Methods: This retrospective cohort study included 23 nonambulatory adolescents with CP, GMFCS level IV or V, and symptomatic dorsal bunions requiring surgery. The median age at surgery was 17 years, and the median follow-up was 56 months. Reconstructive surgery included the excision of a 2 to 3-cm segment of the tibialis anterior tendon to correct the elevation of the first metatarsal. The fixed deformity of the first metatarsophalangeal joint was managed with use of corrective arthrodesis and dorsal plate fixation. Clinical and radiographic outcomes were assessed preoperatively and postoperatively at the transition to adult services.

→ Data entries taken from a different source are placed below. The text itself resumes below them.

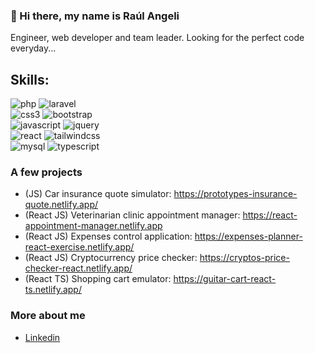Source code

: ### 👋 Hi there, my name is Raúl Angeli

<!--
**rauleangeli/rauleangeli** is a ✨ _special_ ✨ repository because its `README.md` (this file) appears on your GitHub profile.-->

Engineer, web developer and team leader. Looking for the perfect code everyday...

## Skills:

![php](https://img.shields.io/badge/php-777bb4?style=for-the-badge&logo=php&logoColor=white&labelColor=333333) ![laravel](https://img.shields.io/badge/laravel-ff2d20?style=for-the-badge&logo=laravel&logoColor=white&labelColor=333333)</br>
![css3](https://img.shields.io/badge/css3-1572B6?style=for-the-badge&logo=css3&logoColor=white&labelColor=333333) ![bootstrap](https://img.shields.io/badge/bootstrap-7952b3?style=for-the-badge&logo=bootstrap&logoColor=white&labelColor=333333)</br>
![javascript](https://img.shields.io/badge/javascript-F7DF1E?style=for-the-badge&logo=javascript&logoColor=white&labelColor=333333) ![jquery](https://img.shields.io/badge/jquery-0769ad?style=for-the-badge&logo=jquery&logoColor=white&labelColor=333333)</br>
![react](https://img.shields.io/badge/-React-61DAFB?style=for-the-badge&logo=react&logoColor=white&labelColor=333333) ![tailwindcss](https://img.shields.io/badge/TailwindCSS-38B2AC?style=for-the-badge&logo=tailwindcss&logoColor=white&labelColor=333333)</br>
![mysql](https://img.shields.io/badge/mysql-4479A1?style=for-the-badge&logo=mysql&logoColor=white&labelColor=333333) ![typescript](https://img.shields.io/badge/-TypeScript-3178C6?style=for-the-badge&logo=TypeScript&logoColor=white&labelColor=333333)

### A few projects

- (JS) Car insurance quote simulator: https://prototypes-insurance-quote.netlify.app/
- (React JS) Veterinarian clinic appointment manager: https://react-appointment-manager.netlify.app
- (React JS) Expenses control application: https://expenses-planner-react-exercise.netlify.app/
- (React JS) Cryptocurrency price checker: https://cryptos-price-checker-react.netlify.app/
- (React TS) Shopping cart emulator: https://guitar-cart-react-ts.netlify.app/


### More about me

- [Linkedin](https://www.linkedin.com/in/raulangeli/)
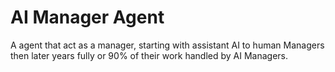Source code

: # AI Manager Agent

A agent that act as a manager, starting with assistant AI to human  Managers then later years fully or 90% of their work handled by AI Managers.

Results: There were significant improvements in the clinical and radiographic outcome measures (p < 0.001). Pain was relieved, and there were no further episodes of skin breakdown. The elevation of the first metatarsal was corrected from a mean of 3° of dorsiflexion to a mean of 19° of plantar flexion. The deformity of the first metatarsophalangeal joint was corrected from a mean of 55° of plantar flexion to a mean of 21° of dorsiflexion. Six patients had complications, all of which were grade I or II according to the modified Clavien-Dindo system.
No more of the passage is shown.